Stellantis enfrenta una crisis de capacidad instalada en Europa. La demanda de vehículos tradicionales ha caído, mientras la transición a la electromovilidad avanza más lento de lo previsto. La planta de Villaverde, dedicada al ensamblaje de baterías y componentes eléctricos, no está operando a plena capacidad. Esto ha llevado al grupo a identificar cuatro fábricas europeas para reestructurar: Villaverde (España), Rennes (Francia), Cassino (Italia) y una planta alemana no especificada.
Dongfeng vuelve como socio estratégico
La reaparición de Dongfeng no es casual. La empresa china ya formó parte de DPCA, la joint venture con PSA que operó en China durante más de 30 años. Tras la fusión que dio lugar a Stellantis, la relación se enfrió. Ahora, bajo la dirección de Antonio Filosa, el grupo busca estabilidad financiera y tecnológica. Dongfeng visitó Villaverde a principios de abril de 2026, según fuentes cercanas a la operación.
¿Qué implica la reestructuración para el empleo y la industria española?
La planta de Villaverde emplea a cientos de trabajadores directos e indirectos. Su reconfiguración podría significar cambios en el modelo productivo, no necesariamente cierres. Stellantis ha descartado despidos masivos, pero sí ha confirmado una revisión de contratos y funciones. El Gobierno español sigue de cerca las negociaciones, especialmente tras la cancelación de la gigafactoría de baterías en Termoli (Italia), que afecta al marco de inversión en infraestructura de baterías en toda la UE.
El marco legal y los incentivos europeos
La reestructuración se enmarca en el Reglamento de Ayudas Estatales para la Transición Ecológica, que exige justificación técnica y social para cualquier cambio en instalaciones subvencionadas. Villaverde recibió fondos del NextGenerationEU para su conversión a producción eléctrica. Cualquier modificación debe cumplir con los compromisos de inversión y empleo acordados con la Comisión Europea.
¿Cómo afecta esto al sector automotriz español?
España es el segundo productor de automóviles de la UE, tras Alemania. Cualquier ajuste en una planta clave como Villaverde tiene impacto en la cadena de suministro nacional. Proveedores locales de baterías, electrónica de potencia y software de gestión energética podrían verse afectados. Además, la incertidumbre frena nuevas inversiones en I+D en movilidad eléctrica en el sur de Europa.
El impacto económico regional
La planta de Villaverde genera más de 200 millones de euros anuales en actividad económica directa en la Comunidad de Madrid. Su reconfiguración podría reducir ese impacto en un 15–20 % si se traslada parte de la producción a Asia o se externaliza la logística. Sin embargo, una alianza con Dongfeng podría abrir nuevas líneas de exportación a mercados emergentes.

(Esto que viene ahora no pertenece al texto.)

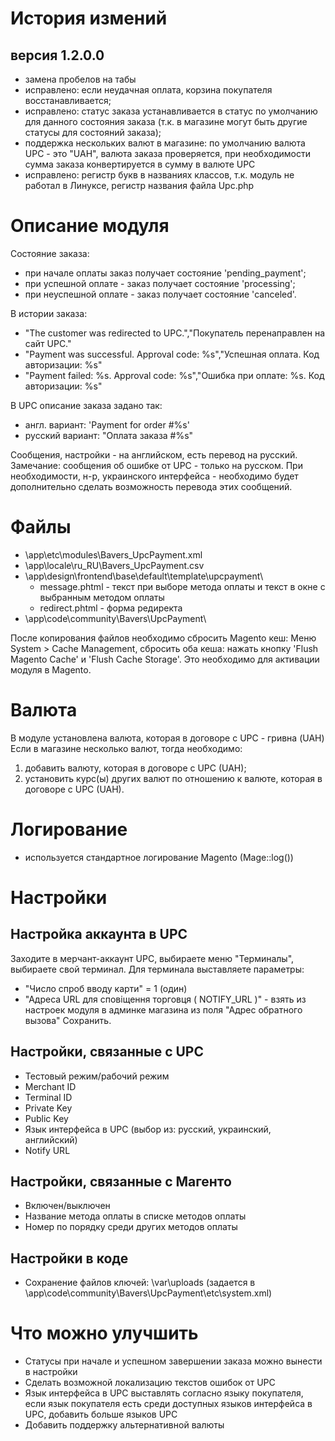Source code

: # История измений
 
## версия 1.2.0.0
* замена пробелов на табы
* исправлено: если неудачная оплата, корзина покупателя восстанавливается;
* исправленo: статус заказа устанавливается в статус по умолчанию для данного состояния заказа (т.к. в магазине могут быть другие статусы для состояний заказа);
* поддержка нескольких валют в магазине: по умолчанию валюта UPC - это "UAH", валюта заказа проверяется, при необходимости сумма заказа конвертируется в сумму в валюте UPC
* исправлено: регистр букв в названиях классов, т.к. модуль не работал в Линуксе, регистр названия файла Upc.php

# Описание модуля

Состояние заказа:
* при начале оплаты заказ получает состояние 'pending_payment';
* при успешной оплате - заказ получает состояние 'processing';
* при неуспешной оплате - заказ получает состояние 'canceled'.

В истории заказа:
* "The customer was redirected to UPC.","Покупатель перенаправлен на сайт UPC."
* "Payment was successful. Approval code: %s","Успешная оплата. Код авторизации: %s"
* "Payment failed: %s. Approval code: %s","Ошибка при оплате: %s. Код авторизации: %s"

В UPC описание заказа задано так:
* англ. вариант: 'Payment for order #%s'
* русский вариант: "Оплата заказа #%s"

Сообщения, настройки - на английском, есть перевод на русский. Замечание: сообщения об ошибке от UPC - только на русском. При необходимости, н-р, украинского интерфейса - необходимо будет дополнительно сделать возможность перевода этих сообщений.

# Файлы
* \app\etc\modules\Bavers_UpcPayment.xml
* \app\locale\ru_RU\Bavers_UpcPayment.csv
* \app\design\frontend\base\default\template\upcpayment\
  * message.phtml - текст при выборе метода оплаты и текст в окне с выбранным методом оплаты
  * redirect.phtml - форма редиректа
* \app\code\community\Bavers\UpcPayment\

После копирования файлов необходимо сбросить Magento кеш: Меню System > Cache Management, сбросить оба кеша: нажать кнопку 'Flush Magento Cache' и 'Flush Cache Storage'. Это необходимо для активации модуля в Magento.

# Валюта
В модуле установлена валюта, которая в договоре с UPC - гривна (UAH) Если в магазине несколько валют, тогда необходимо:
1) добавить валюту, которая в договоре с UPC (UAH);
2) установить курс(ы) других валют по отношению к валюте, которая в договоре с UPC (UAH).

# Логирование
* используется стандартное логирование Magento (Mage::log())

# Настройки

## Настройка аккаунта в UPC

Заходите в мерчант-аккаунт UPC, выбираете меню "Терминалы", выбираете свой терминал. Для терминала выставляете параметры:
* "Число спроб вводу карти" = 1 (один)
* "Адреса URL для сповіщення торговця ( NOTIFY_URL )" - взять из настроек модуля в админке магазина из поля "Адрес обратного вызова"
Сохранить.

## Настройки, связанные с UPC
* Тестовый режим/рабочий режим
* Merchant ID
* Terminal ID
* Private Key
* Public Key
* Язык интерфейса в UPC (выбор из: русский, украинский, английский)
* Notify URL

## Настройки, связанные с Магенто
* Включен/выключен
* Название метода оплаты в списке методов оплаты
* Номер по порядку среди других методов оплаты

## Настройки в коде
* Сохранение файлов ключей: \var\uploads (задается в \app\code\community\Bavers\UpcPayment\etc\system.xml)

# Что можно улучшить
* Статусы при начале и успешном завершении заказа можно вынести в настройки
* Сделать возможной локализацию текстов ошибок от UPC
* Язык интерфейса в UPC выставлять согласно языку покупателя, если язык покупателя есть среди доступных языков интерфейса в UPC, добавить больше языков UPC
* Добавить поддержку альтернативной валюты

¿Qué papel juega la política industrial europea?
La Comisión Europea ha endurecido los requisitos para las ayudas a la electromovilidad, exigiendo mayor autonomía tecnológica y menor dependencia de proveedores extracomunitarios. Esto complica la alianza con Dongfeng, ya que implica transferencia de know-how en gestión térmica de baterías y software de BMS. Stellantis debe equilibrar eficiencia operativa con cumplimiento del Acuerdo Verde Europeo y la Ley de Resiliencia Industrial.
Datos Clave
- Stellantis identificó cuatro plantas europeas para reestructurar: Villaverde (ES), Rennes (FR), Cassino (IT) y una planta alemana no especificada.
- Dongfeng visitó Villaverde en abril de 2026, reactivando una alianza estratégica de más de 30 años.

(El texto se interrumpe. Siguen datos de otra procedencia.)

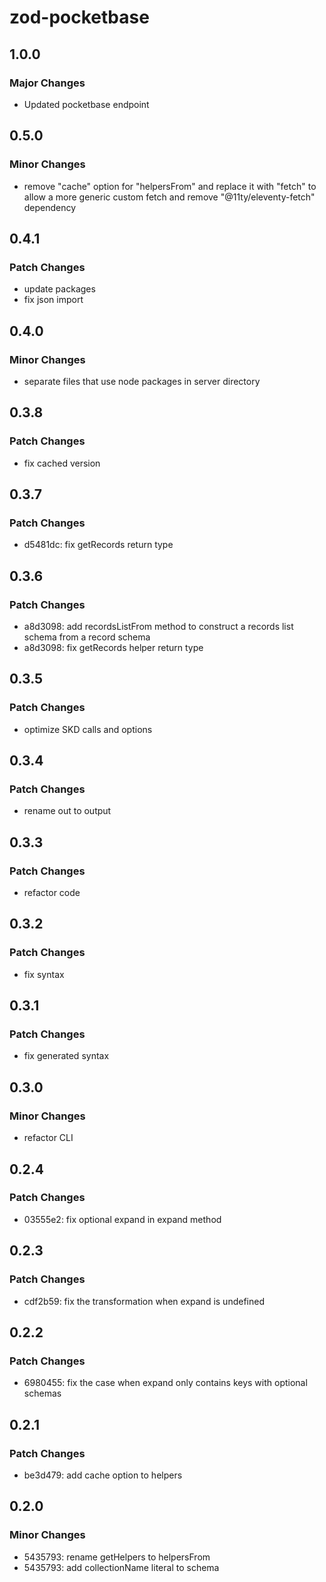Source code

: # zod-pocketbase

## 1.0.0

### Major Changes

- Updated pocketbase endpoint

## 0.5.0

### Minor Changes

- remove "cache" option for "helpersFrom" and replace it with "fetch" to allow a more generic custom fetch and remove "@11ty/eleventy-fetch" dependency

## 0.4.1

### Patch Changes

- update packages
- fix json import

## 0.4.0

### Minor Changes

- separate files that use node packages in server directory

## 0.3.8

### Patch Changes

- fix cached version

## 0.3.7

### Patch Changes

- d5481dc: fix getRecords return type

## 0.3.6

### Patch Changes

- a8d3098: add recordsListFrom method to construct a records list schema from a record schema
- a8d3098: fix getRecords helper return type

## 0.3.5

### Patch Changes

- optimize SKD calls and options

## 0.3.4

### Patch Changes

- rename out to output

## 0.3.3

### Patch Changes

- refactor code

## 0.3.2

### Patch Changes

- fix syntax

## 0.3.1

### Patch Changes

- fix generated syntax

## 0.3.0

### Minor Changes

- refactor CLI

## 0.2.4

### Patch Changes

- 03555e2: fix optional expand in expand method

## 0.2.3

### Patch Changes

- cdf2b59: fix the transformation when expand is undefined

## 0.2.2

### Patch Changes

- 6980455: fix the case when expand only contains keys with optional schemas

## 0.2.1

### Patch Changes

- be3d479: add cache option to helpers

## 0.2.0

### Minor Changes

- 5435793: rename getHelpers to helpersFrom
- 5435793: add collectionName literal to schema
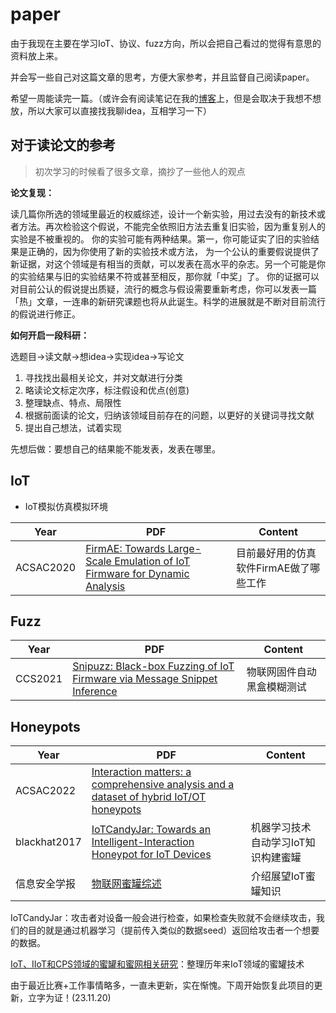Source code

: # paper
由于我现在主要在学习IoT、协议、fuzz方向，所以会把自己看过的觉得有意思的资料放上来。

并会写一些自己对这篇文章的思考，方便大家参考，并且监督自己阅读paper。

希望一周能读完一篇。（或许会有阅读笔记在我的[博客](https://kazamayc.github.io/)上，但是会取决于我想不想放，所以大家可以直接找我聊idea，互相学习一下）

## 对于读论文的参考

> 初次学习的时候看了很多文章，摘抄了一些他人的观点

**论文复现：**

读几篇你所选的领域里最近的权威综述，设计一个新实验，用过去没有的新技术或者方法。再次检验这个假说，不能完全依照旧方法去重复旧实验，因为重复别人的实验是不被重视的。
你的实验可能有两种结果。第一，你可能证实了旧的实验结果是正确的，因为你使用了新的实验技术或方法， 为一个公认的重要假说提供了新证据，对这个领域是有相当的贡献，可以发表在高水平的杂志。另一个可能是你的实验结果与旧的实验结果不符或甚至相反，那你就「中奖」了。 你的证据可以对目前公认的假说提出质疑，流行的概念与假设需要重新考虑，你可以发表一篇 「热」文章，一连串的新研究课题也将从此诞生。科学的进展就是不断对目前流行的假说进行修正。



**如何开启一段科研：**

选题目->读文献->想idea->实现idea->写论文

1. 寻找找出最相关论文，并对文献进行分类
2. 略读论文标定次序，标注假设和优点(创意)
3. 整理缺点、特点、局限性
4. 根据前面读的论文，归纳该领域目前存在的问题，以更好的关键词寻找文献
5. 提出自己想法，试着实现

先想后做：要想自己的结果能不能发表，发表在哪里。

## IoT

* IoT模拟仿真模拟环境

| Year      | PDF                                                          | Content                                |
| --------- | ------------------------------------------------------------ | -------------------------------------- |
| ACSAC2020 | [FirmAE: Towards Large-Scale Emulation of IoT Firmware for Dynamic Analysis](https://github.com/Kazamayc/paper/blob/main/iot/FirmAE-ACSAC2020.pdf) | 目前最好用的仿真软件FirmAE做了哪些工作 |



## Fuzz

| Year    | PDF                                                          | Content                    |
| ------- | ------------------------------------------------------------ | -------------------------- |
| CCS2021 | [Snipuzz: Black-box Fuzzing of IoT Firmware via Message Snippet Inference](https://github.com/Kazamayc/paper/blob/main/fuzz/Snipuzz-CCS2021.pdf) | 物联网固件自动黑盒模糊测试 |



## Honeypots

| Year         | PDF                                                          | Content                             |
| ------------ | ------------------------------------------------------------ | ----------------------------------- |
| ACSAC2022    | [Interaction matters: a comprehensive analysis and a dataset of hybrid IoT/OT honeypots](https://github.com/Kazamayc/paper/blob/main/honeypots/RIoTPot-ACSAC2022.pdf) |                                     |
| blackhat2017 | [IoTCandyJar: Towards an Intelligent-Interaction Honeypot for IoT Devices]() | 机器学习技术自动学习IoT知识构建蜜罐 |
| 信息安全学报 | [物联网蜜罐综述]()                                           | 介绍展望IoT蜜罐知识                 |

IoTCandyJar：攻击者对设备一般会进行检查，如果检查失败就不会继续攻击，我们的目的就是通过机器学习（提前传入类似的数据seed）返回给攻击者一个想要的数据。

[IoT、IIoT和CPS领域的蜜罐和蜜网相关研究](https://zhuanlan.zhihu.com/p/516470935)：整理历年来IoT领域的蜜罐技术



由于最近比赛+工作事情略多，一直未更新，实在惭愧。下周开始恢复此项目的更新，立字为证！(23.11.20)





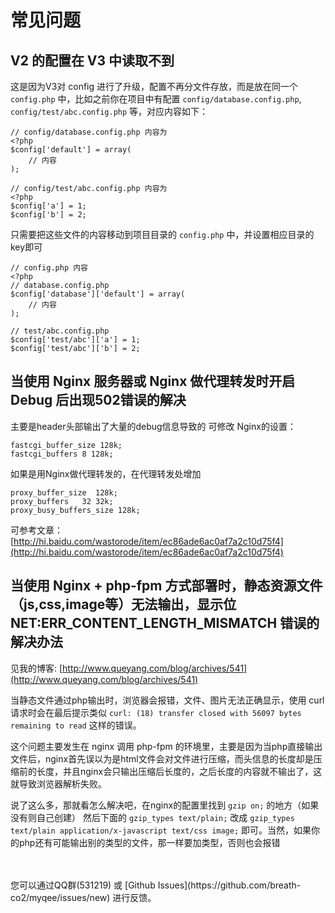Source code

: # 常见问题

## V2 的配置在 V3 中读取不到

这是因为V3对 config 进行了升级，配置不再分文件存放，而是放在同一个 `config.php` 中，比如之前你在项目中有配置 `config/database.config.php`, `config/test/abc.config.php` 等，对应内容如下：

	// config/database.config.php 内容为
	<?php
	$config['default'] = array(
	    // 内容
	);
	
	// config/test/abc.config.php 内容为
	<?php
	$config['a'] = 1;
	$config['b'] = 2;

只需要把这些文件的内容移动到项目目录的 `config.php` 中，并设置相应目录的key即可

    // config.php 内容
    <?php
    // database.config.php
    $config['database']['default'] = array(
	    // 内容
	);
	
    // test/abc.config.php
    $config['test/abc']['a'] = 1;
    $config['test/abc']['b'] = 2;


## 当使用 Nginx 服务器或 Nginx 做代理转发时开启 Debug 后出现502错误的解决

主要是header头部输出了大量的debug信息导致的
可修改
Nginx的设置：

	fastcgi_buffer_size 128k;
	fastcgi_buffers 8 128k;

如果是用Nginx做代理转发的，在代理转发处增加

	proxy_buffer_size  128k;
	proxy_buffers   32 32k;
	proxy_busy_buffers_size 128k;

可参考文章：[http://hi.baidu.com/wastorode/item/ec86ade6ac0af7a2c10d75f4](http://hi.baidu.com/wastorode/item/ec86ade6ac0af7a2c10d75f4)


## 当使用 Nginx + php-fpm 方式部署时，静态资源文件（js,css,image等）无法输出，显示位NET:ERR_CONTENT_LENGTH_MISMATCH 错误的解决办法

见我的博客: [http://www.queyang.com/blog/archives/541](http://www.queyang.com/blog/archives/541) 

当静态文件通过php输出时，浏览器会报错，文件、图片无法正确显示，使用 curl 请求时会在最后提示类似 `curl: (18) transfer closed with 56097 bytes remaining to read` 这样的错误。

这个问题主要发生在 nginx 调用 php-fpm 的环境里，主要是因为当php直接输出文件后，nginx首先误以为是html文件会对文件进行压缩，而头信息的长度却是压缩前的长度，并且nginx会只输出压缩后长度的，之后长度的内容就不输出了，这就导致浏览器解析失败。

说了这么多，那就看怎么解决吧，在nginx的配置里找到 `gzip on;`  的地方（如果没有则自己创建）
然后下面的 `gzip_types text/plain;` 改成
`gzip_types text/plain application/x-javascript text/css image;` 
即可。当然，如果你的php还有可能输出别的类型的文件，那一样要加类型，否则也会报错



<br>
<br>
您可以通过QQ群(531219) 或 [Github Issues](https://github.com/breath-co2/myqee/issues/new) 进行反馈。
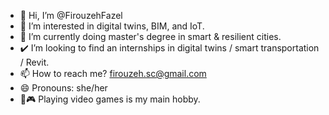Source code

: - 👋 Hi, I’m @FirouzehFazel
- 👀 I’m interested in digital twins, BIM, and IoT.
- 🌱 I’m currently doing master's degree in smart & resilient cities.
- ✔️ I’m looking to find an internships in digital twins / smart transportation / Revit.
- 📫 How to reach me? firouzeh.sc@gmail.com
- 😄 Pronouns: she/her
- 👾🎮 Playing video games is my main hobby.

<!---
FirouzehFazel/FirouzehFazel is a ✨ special ✨ repository because its `README.md` (this file) appears on your GitHub profile.
You can click the Preview link to take a look at your changes.
--->
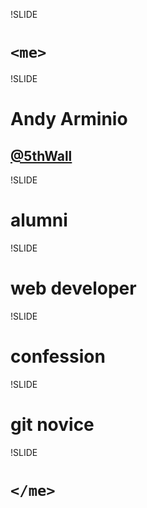 !SLIDE

# `<me>`

!SLIDE

# Andy Arminio
## [@5thWall](http://twitter.com/5thWall)

!SLIDE

# alumni

!SLIDE

# web developer

!SLIDE

# confession

!SLIDE

# git novice

!SLIDE

# `</me>`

- La planta de Villaverde recibió fondos del NextGenerationEU para su conversión a producción eléctrica.
- La cancelación de la gigafactoría de Termoli (Italia) forma parte del frenazo a la electrificación impulsado por Antonio Filosa.
- El marco legal exige que cualquier cambio en instalaciones subvencionadas cumpla con los compromisos de inversión, empleo y sostenibilidad acordados con Bruselas.